*** Opening Data for processing ***

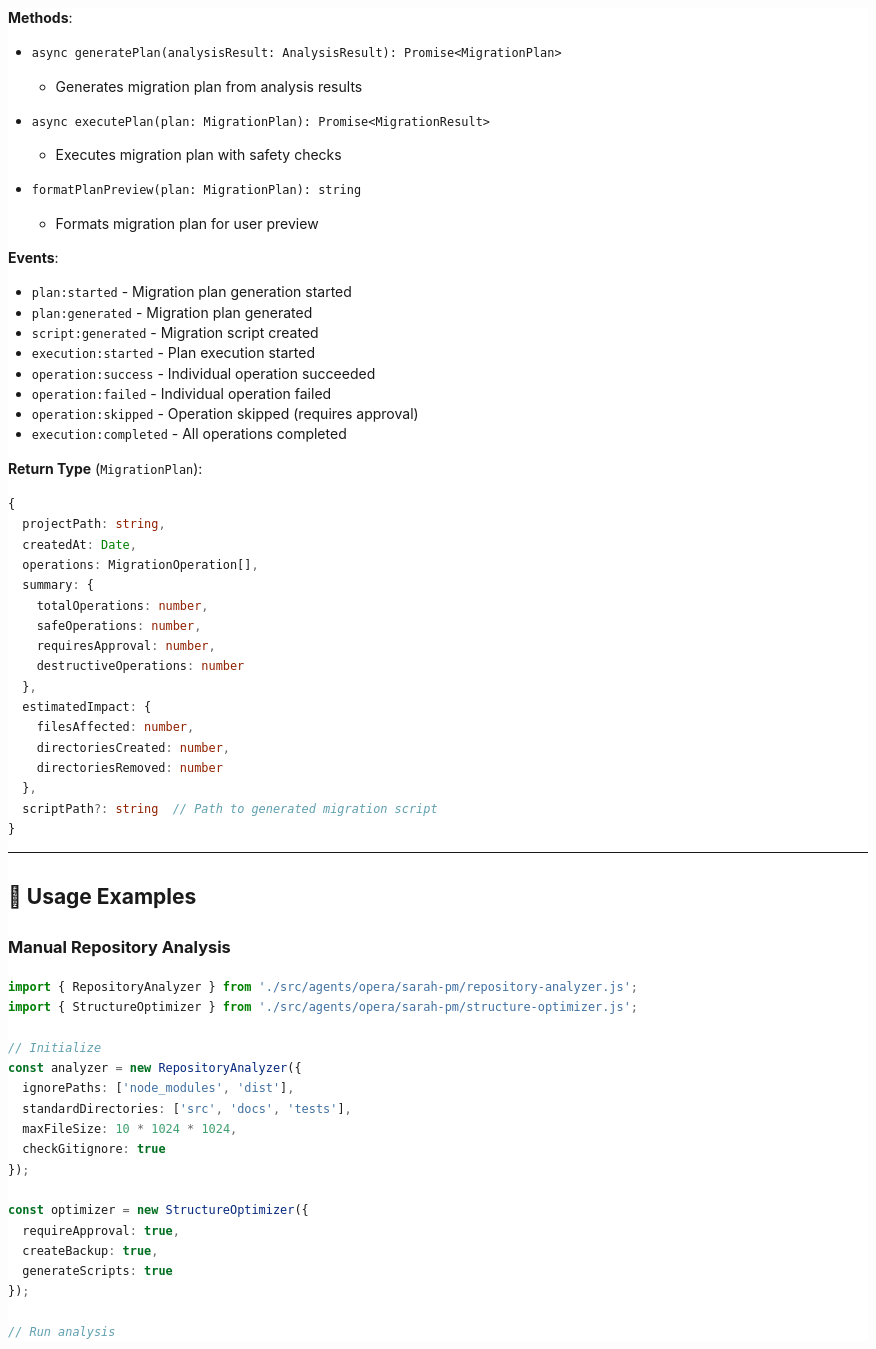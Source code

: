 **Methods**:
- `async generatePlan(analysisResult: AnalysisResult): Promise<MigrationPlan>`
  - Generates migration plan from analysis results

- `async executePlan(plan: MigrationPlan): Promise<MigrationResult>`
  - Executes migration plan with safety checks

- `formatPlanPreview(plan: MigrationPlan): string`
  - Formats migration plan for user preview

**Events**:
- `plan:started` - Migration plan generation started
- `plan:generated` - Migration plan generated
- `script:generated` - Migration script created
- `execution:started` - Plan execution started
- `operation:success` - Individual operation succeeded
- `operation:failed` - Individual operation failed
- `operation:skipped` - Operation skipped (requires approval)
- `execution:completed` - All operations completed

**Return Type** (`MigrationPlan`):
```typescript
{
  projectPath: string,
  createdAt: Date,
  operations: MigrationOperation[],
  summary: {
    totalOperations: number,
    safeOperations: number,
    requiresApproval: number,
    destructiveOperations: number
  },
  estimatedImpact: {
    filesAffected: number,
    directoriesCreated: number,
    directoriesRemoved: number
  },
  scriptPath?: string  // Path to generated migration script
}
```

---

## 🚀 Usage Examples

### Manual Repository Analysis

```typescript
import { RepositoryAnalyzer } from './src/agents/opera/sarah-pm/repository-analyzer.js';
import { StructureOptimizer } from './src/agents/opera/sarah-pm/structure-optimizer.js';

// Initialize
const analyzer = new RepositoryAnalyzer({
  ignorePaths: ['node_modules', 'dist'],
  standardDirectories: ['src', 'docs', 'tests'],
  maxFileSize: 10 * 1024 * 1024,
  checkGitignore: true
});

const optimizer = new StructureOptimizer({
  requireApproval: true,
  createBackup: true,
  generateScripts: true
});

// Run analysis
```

*** Closing Data for processing ***

Work request
Which lines of the records above contain the word "optimizer"? Report each one.

Solution for this problem
import { StructureOptimizer } from './src/agents/opera/sarah-pm/structure-optimizer.js';
const optimizer = new StructureOptimizer({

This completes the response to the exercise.